Quel admirable élan que ce retour sur lui-même, que cet appel enthousiaste à la Béatrix, qui doit le guider désormais, et l’entraîner hors des cercles de l’Enfer, où il se sentait précipité, déjà à demi englouti :


Puisque l’aube grandit, puisque voici l’aurore,
Puisqu’après m’avoir fui longtemps, l’espoir veut bien
Revoler devers moi qui l’appelle et l’implore,
Puisque tout ce bonheur veut bien être le mien,

C’en est fait, à présent, des funestes pensées,
C’en est fait des mauvais rêves, ah ! c’en est fait
Surtout de l’ironie et des lèvres pincées,
Et des mots où l’esprit sans l’âme triomphait !

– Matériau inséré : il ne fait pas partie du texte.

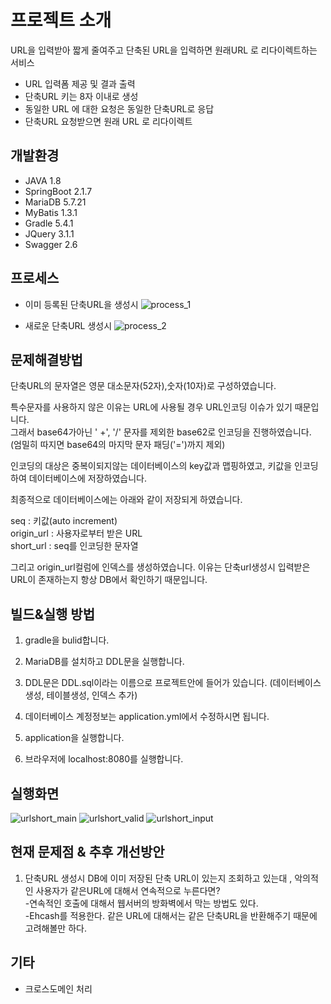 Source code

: 프로젝트 소개
====
URL을 입력받아 짧게 줄여주고 단축된 URL을 입력하면 원래URL 로 리다이렉트하는 서비스
* URL 입력폼 제공 및 결과 출력
* 단축URL 키는 8자 이내로 생성
* 동일한 URL 에 대한 요청은 동일한 단축URL로 응답
* 단축URL 요청받으면 원래 URL 로 리다이렉트

개발환경
----
* JAVA 1.8  
* SpringBoot 2.1.7  
* MariaDB 5.7.21  
* MyBatis  1.3.1
* Gradle 5.4.1  
* JQuery 3.1.1  
* Swagger 2.6

프로세스
----
* 이미 등록된 단축URL을 생성시
![process_1](https://user-images.githubusercontent.com/33255462/63277479-61283a80-c2e0-11e9-984a-8d361eda9d97.png)

* 새로운 단축URL 생성시
![process_2](https://user-images.githubusercontent.com/33255462/63277191-de06e480-c2df-11e9-8d4a-66df71f85a2f.png)

문제해결방법
----
단축URL의 문자열은 영문 대소문자(52자),숫자(10자)로 구성하였습니다.  

특수문자를 사용하지 않은 이유는 URL에 사용될 경우 URL인코딩 이슈가 있기 때문입니다.  
그래서 base64가아닌 ' +', '/'  문자를 제외한 base62로 인코딩을 진행하였습니다.  
(엄밀히 따지면 base64의 마지막 문자  패딩('=')까지 제외)

인코딩의 대상은 중복이되지않는 데이터베이스의 key값과 맵핑하였고,
키값을 인코딩하여 데이터베이스에 저장하였습니다.  

최종적으로 데이터베이스에는 아래와 같이 저장되게 하였습니다.  

seq : 키값(auto increment)  
origin_url : 사용자로부터 받은 URL  
short_url : seq를 인코딩한 문자열  

그리고 origin_url컬럼에 인덱스를 생성하였습니다.
이유는 단축url생성시 입력받은 URL이 존재하는지 항상 DB에서 확인하기 때문입니다.



빌드&실행 방법
----
1. gradle을 bulid합니다.

2. MariaDB를 설치하고 DDL문을 실행합니다.

3. DDL문은 DDL.sql이라는 이름으로 프로젝트안에 들어가 있습니다. (데이터베이스 생성, 테이블생성, 인덱스 추가)

4. 데이터베이스 계정정보는 application.yml에서 수정하시면 됩니다.

5. application을 실행합니다.

6. 브라우저에 localhost:8080를 실행합니다. 

실행화면
----
![urlshort_main](https://user-images.githubusercontent.com/33255462/63429554-55aa5000-c455-11e9-8bea-35762a783c42.png)
![urlshort_valid](https://user-images.githubusercontent.com/33255462/63429476-1f6cd080-c455-11e9-963e-3b2562bb2c2c.png)
![urlshort_input](https://user-images.githubusercontent.com/33255462/63429420-ee8c9b80-c454-11e9-8981-87d332e1f512.png)


현재 문제점 & 추후 개선방안
----
1. 단축URL 생성시 DB에 이미 저장된 단축 URL이 있는지 조회하고 있는대 , 악의적인 사용자가 같은URL에 대해서 연속적으로 누른다면?  
-연속적인 호출에 대해서 웹서버의 방화벽에서 막는 방법도 있다.  
-Ehcash를 적용한다. 같은 URL에 대해서는 같은 단축URL을 반환해주기 때문에 고려해볼만 하다.   


기타
----
* 크로스도메인 처리
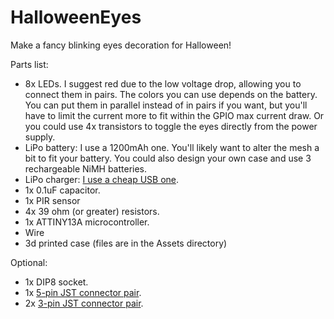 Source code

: # HalloweenEyes
Make a fancy blinking eyes decoration for Halloween!

Parts list:

* 8x LEDs. I suggest red due to the low voltage drop, allowing you to connect them in pairs. The colors you can use depends on the battery. You can put them in parallel instead of in pairs if you want, but you'll have to limit the current more to fit within the GPIO max current draw. Or you could use 4x transistors to toggle the eyes directly from the power supply.
* LiPo battery: I use a 1200mAh one. You'll likely want to alter the mesh a bit to fit your battery. You could also design your own case and use 3 rechargeable NiMH batteries.
* LiPo charger: [I use a cheap USB one](https://www.aliexpress.com/item/32583428593.html).
* 1x 0.1uF capacitor.
* 1x PIR sensor
* 4x 39 ohm (or greater) resistors.
* 1x ATTINY13A microcontroller.
* Wire
* 3d printed case (files are in the Assets directory)

Optional:

* 1x DIP8 socket.
* 1x [5-pin JST connector pair](https://www.digikey.se/product-detail/en/jst-sales-america-inc/B5B-XH-A-LF-SN/455-2270-ND/1530483).
* 2x [3-pin JST connector pair](https://www.digikey.se/product-detail/en/jst-sales-america-inc/B3B-XH-A-LF-SN/455-2248-ND/1651046).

Arrière aussi les poings crispés et la colère
À propos des méchants et des sots rencontrés ;
Arrière la rancune abominable ! Arrière
L’oubli qu’on cherche en des breuvages exécrés !…


Voilà un de ces cris à la Musset, le poète honni si violemment par lui, le dieu mort qu’on voulait projeter à bas de son autel d’argile, un de ces surhumains sanglots comme Verlaine en poussera, par la suite, de désespoir et de dégoût, et que lui arrachait alors le désir de cheminer heureux et calme dans le sentier paisible et régulier où l’entraînait « la compagne enfin trouvée ». Ce sont là des élans publics, qui prouvent la perturbation profonde et bienfaisante dont son âme était secouée, en ce printemps gros d’orages et lourd de tempêtes de la néfaste année 1870, l’année qui devait être dénommée Terrible, et qui, pour lui, au milieu du vacarme des artilleries et du fracas des empires se heurtant dans la boue sanglante, demeura l’année heureuse, l’année bénie, l’année excellente de la Bonne Chanson.